Among the entries below, which lines include the string "that"? Show each one.

____ Data supplied

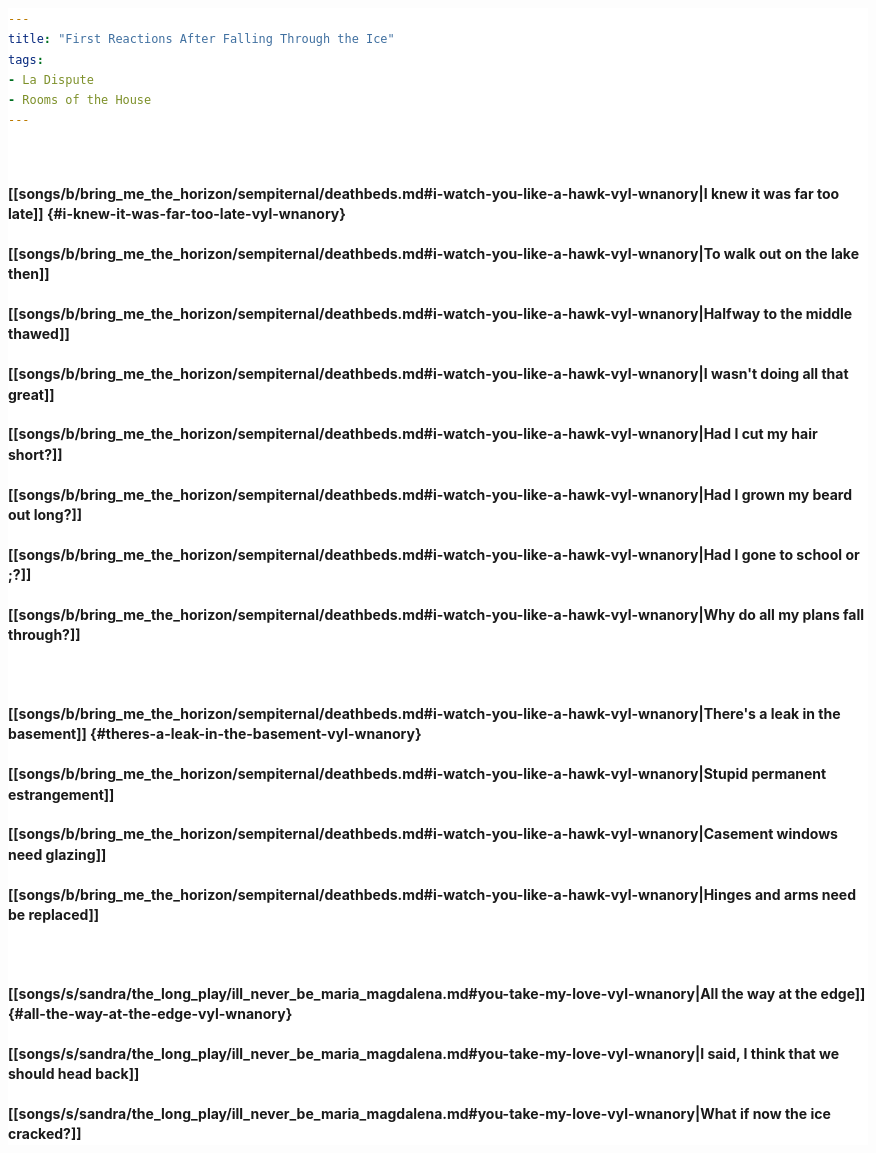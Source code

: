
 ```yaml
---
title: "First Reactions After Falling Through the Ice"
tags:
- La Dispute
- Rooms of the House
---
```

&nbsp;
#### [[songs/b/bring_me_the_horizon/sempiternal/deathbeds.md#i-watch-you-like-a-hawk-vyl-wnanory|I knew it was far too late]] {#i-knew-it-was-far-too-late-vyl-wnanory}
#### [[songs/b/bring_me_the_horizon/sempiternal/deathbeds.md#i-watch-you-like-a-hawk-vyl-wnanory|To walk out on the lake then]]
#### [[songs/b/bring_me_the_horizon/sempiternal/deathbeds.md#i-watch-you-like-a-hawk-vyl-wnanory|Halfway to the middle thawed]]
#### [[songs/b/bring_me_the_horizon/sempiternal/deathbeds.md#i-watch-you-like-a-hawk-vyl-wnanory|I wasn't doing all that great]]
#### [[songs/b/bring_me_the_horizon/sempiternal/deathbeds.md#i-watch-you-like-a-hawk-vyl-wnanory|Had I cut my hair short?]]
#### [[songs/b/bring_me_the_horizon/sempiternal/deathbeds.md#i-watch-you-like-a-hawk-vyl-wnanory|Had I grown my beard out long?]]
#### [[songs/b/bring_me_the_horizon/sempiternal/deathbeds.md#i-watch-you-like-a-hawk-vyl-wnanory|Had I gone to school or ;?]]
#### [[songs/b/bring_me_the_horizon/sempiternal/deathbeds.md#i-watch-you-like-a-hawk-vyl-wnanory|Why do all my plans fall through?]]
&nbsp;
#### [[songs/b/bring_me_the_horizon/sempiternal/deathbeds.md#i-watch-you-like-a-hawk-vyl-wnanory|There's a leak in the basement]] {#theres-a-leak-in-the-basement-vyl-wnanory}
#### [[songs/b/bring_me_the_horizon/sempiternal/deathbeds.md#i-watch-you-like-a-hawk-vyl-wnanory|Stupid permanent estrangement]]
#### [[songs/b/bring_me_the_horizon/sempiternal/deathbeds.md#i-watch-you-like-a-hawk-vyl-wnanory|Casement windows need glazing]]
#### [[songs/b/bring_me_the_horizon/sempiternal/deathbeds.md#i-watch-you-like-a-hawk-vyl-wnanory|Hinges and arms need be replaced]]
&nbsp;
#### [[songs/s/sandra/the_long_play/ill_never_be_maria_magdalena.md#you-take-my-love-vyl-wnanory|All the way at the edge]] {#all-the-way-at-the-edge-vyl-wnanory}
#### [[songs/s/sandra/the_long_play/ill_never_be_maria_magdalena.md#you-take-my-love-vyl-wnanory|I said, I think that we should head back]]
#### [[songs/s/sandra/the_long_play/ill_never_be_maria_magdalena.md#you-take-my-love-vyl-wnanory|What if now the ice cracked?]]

________

Task response:
#### [[songs/b/bring_me_the_horizon/sempiternal/deathbeds.md#i-watch-you-like-a-hawk-vyl-wnanory|I wasn't doing all that great]]
#### [[songs/s/sandra/the_long_play/ill_never_be_maria_magdalena.md#you-take-my-love-vyl-wnanory|I said, I think that we should head back]]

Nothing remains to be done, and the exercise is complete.